Injured travelers as well as medical tourists are directly concerned by this strategy. This article has been kindly proofread by Amy Whereat, Medical English Consultant. The authors state they have no conflicts of interest to declare. “
“A 34-year-old Nigerian man presented with nephrotic syndrome. Renal biopsy revealed chronic membranous glomerulopathy with focal segmental sclerosis. Blood Giemsa smear contained rare Plasmodium sp. trophozoites and small subunit
ribosomal RNA polymerase chain reaction amplification confirmed the presence of Plasmodium malariae. This case highlights the importance of obtaining even remote travel histories from ill immigrants and considering occult quartan malaria in patients from endemic locations with nephrotic syndrome. Although quartan ABT-737 nmr malaria comprises only a small portion of the global disease burden from malaria, Plasmodium this website malariae is unique among the plasmodia in which subclinical parasitemia may persist for decades with illness occurring more than 40 years after the last possible exposure.1 Additionally, chronic P malariae infection was linked to nephrotic syndrome in children in the 1960s and subsequently attributed to immune complex basement membrane nephropathy.2,3 We describe a case of P malariae-associated chronic membranous glomerulopathy and nephrotic
syndrome in a US Navy sailor 14 years after his last possible exposure to the risk of malaria. This case highlights the importance of obtaining remote travel histories from Phospholipase D1 immigrants presenting with illness, even decades after emigration from their country of origin. A 34-year-old US-born African American Navy sailor, who moved to Nigeria at the age of 1, migrated back to the United
States at the age of 21 and had not traveled home or to any malaria endemic locations during the ensuing 14 years. While at sea, he presented to his ship’s medical doctor with a 4-month history of bilateral lower extremity pitting edema and swelling of his face and a 5-month history of frothy urine. He was notably hypertensive with hyperlipidemia (total cholesterol 390 mg/dL, low density lipoprotein 305 mg/dL, triglycerides 230 mg/dL) and was placed on hydrochlorothiazide and simvastatin.

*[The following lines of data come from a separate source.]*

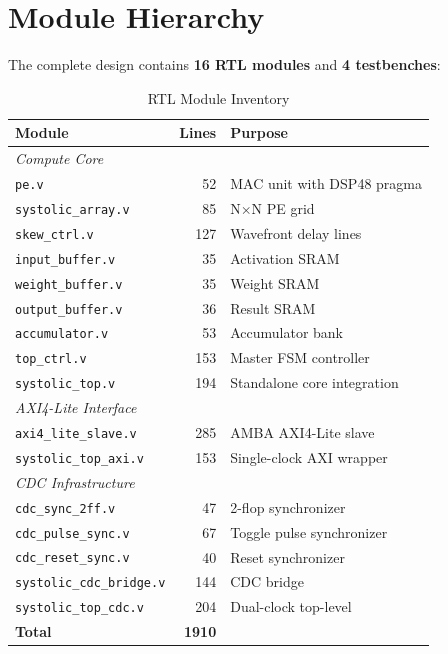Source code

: \documentclass[12pt, a4paper]{article}
\begin{document}
\section{Module Hierarchy}

The complete design contains \textbf{16 RTL modules} and \textbf{4 testbenches}:

\begin{table}[H]
\centering
\caption{RTL Module Inventory}
\begin{tabular}{@{}lrl@{}}
\toprule
\textbf{Module} & \textbf{Lines} & \textbf{Purpose} \\
\midrule
\multicolumn{3}{l}{\textit{Compute Core}} \\
\texttt{pe.v}               & 52   & MAC unit with DSP48 pragma \\
\texttt{systolic\_array.v}  & 85   & N$\times$N PE grid \\
\texttt{skew\_ctrl.v}       & 127  & Wavefront delay lines \\
\texttt{input\_buffer.v}    & 35   & Activation SRAM \\
\texttt{weight\_buffer.v}   & 35   & Weight SRAM \\
\texttt{output\_buffer.v}   & 36   & Result SRAM \\
\texttt{accumulator.v}      & 53   & Accumulator bank \\
\texttt{top\_ctrl.v}        & 153  & Master FSM controller \\
\texttt{systolic\_top.v}    & 194  & Standalone core integration \\
\midrule
\multicolumn{3}{l}{\textit{AXI4-Lite Interface}} \\
\texttt{axi4\_lite\_slave.v}    & 285 & AMBA AXI4-Lite slave \\
\texttt{systolic\_top\_axi.v}   & 153 & Single-clock AXI wrapper \\
\midrule
\multicolumn{3}{l}{\textit{CDC Infrastructure}} \\
\texttt{cdc\_sync\_2ff.v}       & 47  & 2-flop synchronizer \\
\texttt{cdc\_pulse\_sync.v}     & 67  & Toggle pulse synchronizer \\
\texttt{cdc\_reset\_sync.v}     & 40  & Reset synchronizer \\
\texttt{systolic\_cdc\_bridge.v}& 144 & CDC bridge \\
\texttt{systolic\_top\_cdc.v}   & 204 & Dual-clock top-level \\
\midrule
\textbf{Total} & \textbf{1910} & \\
\bottomrule
\end{tabular}
\end{table}
\end{document}
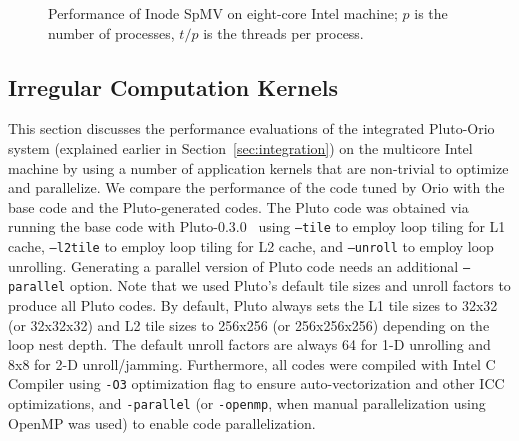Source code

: \begin{figure} [thb]
\begin{center} 
    
\end{center}
\vspace{-.2in} 
\caption{Performance of Inode SpMV on eight-core Intel machine; $p$ is the number of processes, $t/p$ is the threads per process.} 
\label{fig:ex27-cookie-results} 
\end{figure} 

\subsection{Irregular Computation Kernels} 

This section discusses the performance evaluations of the integrated
Pluto-Orio system (explained earlier in Section~\ref{sec:integration})
on the multicore Intel machine by using a number of application
kernels that are non-trivial to optimize and parallelize. We compare
the performance of the code tuned by Orio with the base code and the
Pluto-generated codes. The Pluto code was obtained via running the
base code with Pluto-0.3.0~\cite{pluto030} using \texttt{--tile} to
employ loop tiling for L1 cache,
\texttt{--l2tile} to employ loop tiling for L2 cache, and
\texttt{--unroll} to employ loop unrolling. Generating a parallel
version of Pluto code needs an additional \texttt{--parallel}
option. Note that we used Pluto's default tile sizes and unroll
factors to produce all Pluto codes. By default, Pluto always sets the
L1 tile sizes to 32x32 (or 32x32x32) and L2 tile sizes to 256x256 (or
256x256x256) depending on the loop nest depth. The default unroll
factors are always 64 for 1-D unrolling and 8x8 for 2-D
unroll/jamming. Furthermore, all codes were compiled with Intel C
Compiler using \texttt{-O3} optimization flag to ensure
auto-vectorization and other ICC optimizations, and \texttt{-parallel}
(or \texttt{-openmp}, when manual parallelization using OpenMP was
used) to enable code parallelization.
 
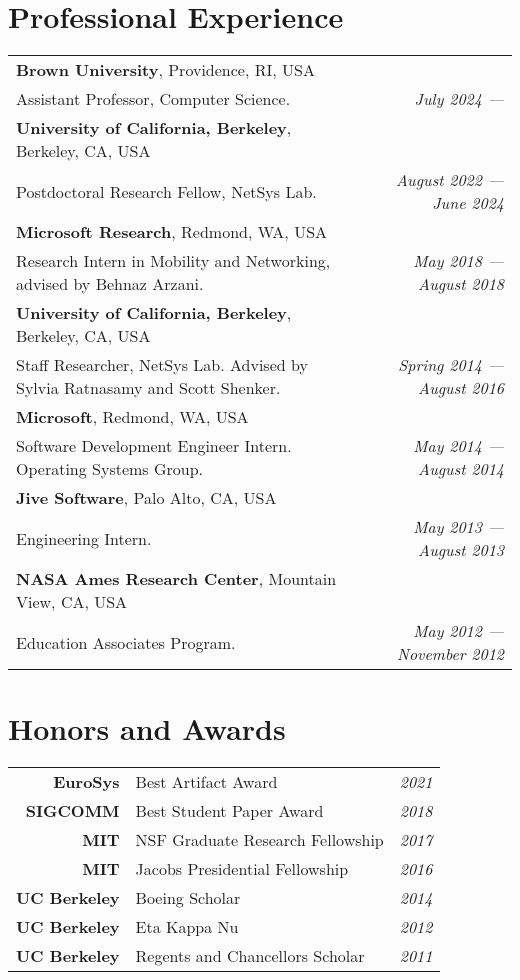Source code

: \section{Professional Experience}
\begin{tabular*}{\textwidth}{@{\hspace{1cm}}l@{\extracolsep{\fill}}r@{}}
\textbf{Brown University}, Providence, RI, USA  &\\
Assistant Professor, Computer Science. & \emph{July 2024 ---} \\
%
\noindent \textbf{University of California, Berkeley}, Berkeley, CA, USA &\\
Postdoctoral Research Fellow, NetSys Lab. & \emph{August 2022 --- June 2024} \\
%
\textbf{Microsoft Research}, Redmond, WA, USA &\\
Research Intern in Mobility and Networking, advised by Behnaz Arzani. & \emph{May 2018 --- August 2018} \\
%
\textbf{University of California, Berkeley}, Berkeley, CA, USA &\\
Staff Researcher, NetSys Lab. Advised by Sylvia Ratnasamy and Scott Shenker. & \emph{Spring 2014 --- August 2016}\\
%
\textbf{Microsoft}, Redmond, WA, USA &\\
Software Development Engineer Intern. Operating Systems Group. & \emph{May 2014 --- August 2014}\\
%
\textbf{Jive Software}, Palo Alto, CA, USA &\\
Engineering Intern. & \emph{May 2013 --- August 2013}\\
%
\textbf{NASA Ames Research Center}, Mountain View, CA, USA &\\
Education Associates Program. & \emph{May 2012 --- November 2012}\\
\end{tabular*}

\section{Honors and Awards}
\begin{tabular*}{\textwidth}{@{\hspace{1cm}}r@{\hspace{5pt}}l@{\extracolsep{\fill}}r@{}}
\textbf{EuroSys}     & Best Artifact Award              & \emph{2021} \\
\textbf{SIGCOMM}     & Best Student Paper Award         & \emph{2018} \\
\textbf{MIT}         & NSF Graduate Research Fellowship & \emph{2017} \\
\textbf{MIT}         & Jacobs Presidential Fellowship   & \emph{2016} \\
\textbf{UC Berkeley} & Boeing Scholar                   & \emph{2014} \\
\textbf{UC Berkeley} & Eta Kappa Nu                     & \emph{2012} \\
\textbf{UC Berkeley} & Regents and Chancellors Scholar  & \emph{2011} \\
\end{tabular*}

Upon return to port, the patient was referred to Internal Medicine for suspected nephrotic syndrome. His past medical history was significant for sickle trait, treated latent tuberculosis, and childhood malaria. He denied a family or personal history of kidney disease. Laboratory studies were significant for a spot protein/creatinine ratio of 22.6, consistent with nephrotic syndrome. Additional abnormal laboratory findings included low serum albumin (1.8 g/dL), high serum creatinine (6.2 mg/dL), and a low glomerular filtration rate (14 mL/min).